Correspondence to: Luca Frulloni, Professor, Cattedra di Gastroenterologia, Policlinico GB Rossi, P.le LA Scuro, 10, 37134 Verona, Italy.
Telephone: +39-45-8124191 Fax: +39-45-8027495
Received: September 21, 2010
Revised: January 29, 2011
Accepted: February 5, 2011
Published online: April 28, 2011


Autoimmune pancreatitis is a disease characterized by specific pathological features, different from those of other forms of pancreatitis, that responds dramatically to steroid therapy. The pancreatic parenchyma may be diffusely or focally involved with the possibility of a low-density mass being present at imaging, mimicking pancreatic cancer. Clinically, the most relevant problems lie in the diagnosis of autoimmune pancreatitis and in distinguishing autoimmune pancreatitis from pancreatic cancer. Since in the presence of a pancreatic mass the probability of tumour is much higher than that of pancreatitis, the physician should be aware that in focal autoimmune pancreatitis the first step before using steroids is to exclude pancreatic adenocarcinoma. In this review, we briefly analyse the strategies to be followed for a correct diagnosis of autoimmune pancreatitis.

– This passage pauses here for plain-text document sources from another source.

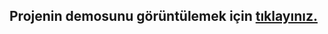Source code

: ## Projenin demosunu görüntülemek için [tıklayınız.](https://muhammederdinc.github.io/Js-Basic-Game/)
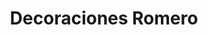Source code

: ---
title: "Decoraciones Romero"
url: /independencia/decoraciones-romero/
shop: menaje del hogar
---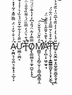Ä̷̞̰̪͉̦̬̼̤͉͔̬͓̠͕̲̞͕́͑͒̇̌̓̇̈́̿̏͌̽͐͂̍̽̽̍͘͘͘͝Ư̷͖̲̠̼̪͔̋̋̄̀̍̉͋̅̽̎̈́̉̏̍͛͗͐̾̌̚͘͘T̶̥̈́͒͛̈́̓̿̏̈́͑͌̏͐̑̎͑̈́͑̚̚͝͝O̸̡̢͇̮̻̥̹̼̟̪̱̦̙̟̿̅̄̓͂̇̈́̎̉͆̒̒̔͊̍̈́̈̈̀̽̽̎̋͜͝M̸̛̪̳̩̖͎̗̻̦̬̦͎͇̩̻̬͇͎̯̄̓̏̌̈́̊̐̆̇̕̚͠͝A̷̡̛̩̪̹͓͖̠̰̟̘̒̔̄̄͛̌̄̋̾̎͋͑̈́̕T̵̛̗̜̖̬̦̝̳͇̳͚̮̙͓͕͓̬̰͋̄͛̊̀̌̿̎̉̓͑̈͋̈́̕͘͜ͅĒ̸̠̙̯̬̲̤͍̝̭̼̬̲̭̯̻̭̖̬̹̭̈́̾͛̒̓̓̏̄̔̅̑̈̇̍̏̆̊͐͠͝

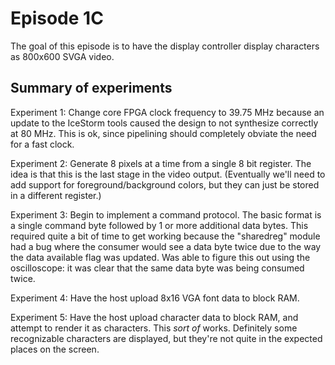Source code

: # Episode 1C

The goal of this episode is to have the display controller display
characters as 800x600 SVGA video.

## Summary of experiments

Experiment 1: Change core FPGA clock frequency to 39.75 MHz because
an update to the IceStorm tools caused the design to not synthesize
correctly at 80 MHz.  This is ok, since pipelining should completely
obviate the need for a fast clock.

Experiment 2: Generate 8 pixels at a time from a single 8 bit register.
The idea is that this is the last stage in the video output.
(Eventually we'll need to add support for foreground/background
colors, but they can just be stored in a different register.)

Experiment 3: Begin to implement a command protocol. The basic format
is a single command byte followed by 1 or more additional data bytes.
This required quite a bit of time to get working because the
"sharedreg" module had a bug where the consumer would see a data
byte twice due to the way the data available flag was updated.
Was able to figure this out using the oscilloscope: it was clear
that the same data byte was being consumed twice.

Experiment 4: Have the host upload 8x16 VGA font data to block RAM.

Experiment 5: Have the host upload character data to block RAM, and
attempt to render it as characters. This *sort of* works. Definitely
some recognizable characters are displayed, but they're not quite in
the expected places on the screen.
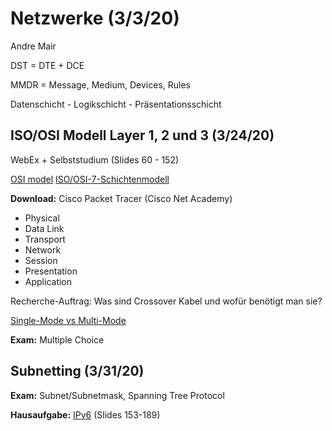 # Netzwerke (3/3/20)

Andre Mair

DST = DTE + DCE

MMDR = Message, Medium, Devices, Rules

Datenschicht - Logikschicht - Präsentationsschicht

## ISO/OSI Modell Layer 1, 2 und 3 (3/24/20)

WebEx + Selbststudium (Slides 60 - 152)

[OSI model](https://en.wikipedia.org/wiki/OSI_model)
[ISO/OSI-7-Schichtenmodell](https://www.elektronik-kompendium.de/sites/kom/0301201.htm)

**Download:** Cisco Packet Tracer (Cisco Net Academy)

 - Physical 
 - Data Link 
 - Transport
 - Network
 - Session
 - Presentation
 - Application

Recherche-Auftrag: Was sind Crossover Kabel und wofür benötigt man sie?

[Single-Mode vs Multi-Mode](https://community.fs.com/blog/single-mode-cabling-cost-vs-multimode-cabling-cost.html)

**Exam:** Multiple Choice 

## Subnetting (3/31/20)

**Exam:** Subnet/Subnetmask, Spanning Tree Protocol

**Hausaufgabe:** [IPv6](https://tools.ietf.org/html/rfc2460) (Slides 153-189)


<!--stackedit_data:
eyJoaXN0b3J5IjpbLTE4Mzc1MDcxODEsLTE2MDY0MjI3NzksMT
MwMDQ2MDY0OCw0NzEwODgwODksLTExNzIxNjU3OTksLTM4NDcz
OTE1OSwtNDI2OTU0MjUsLTUyMDU3Mzk2MywtODkwNjE5ODA3XX
0=
-->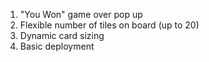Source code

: 1. "You Won" game over pop up
1. Flexible number of tiles on board (up to 20)
1. Dynamic card sizing
1. Basic deployment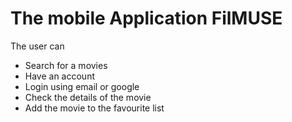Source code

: # The mobile Application FilMUSE
The user can
* Search for a movies
* Have an account
* Login using email or google
* Check the details of the movie
* Add the movie to the favourite list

Key Words: Autoimmune diseases, Pancreatitis, Therapy, Diagnosis


Autoimmune pancreatitis (AIP) is now a well defined entity among the inflammatory diseases of the pancreas[1-3]. The number of studies in literature has constantly increased since the first one published in 1995 by Yoshida et al[4] (Figure 1). Despite the fact that in the first paper from Japan the disease was described as diffusely involving the pancreatic gland[5-8], later publications pointed out that the pancreas may also be focally involved by the autoimmune process[3,9-12]. Therefore, some authors have classified AIP as focal or diffuse[3]. Focal AIP is characterized by a segmental involvement of the parenchyma with the possibility of a low-density mass being present at imaging.

Figure 1
Figure 1 Increased number of published papers on autoimmune pancreatitis obtained by searching in Pubmed up to 2009 (search terms: Autoimmune pancreatitis, limit: Field title).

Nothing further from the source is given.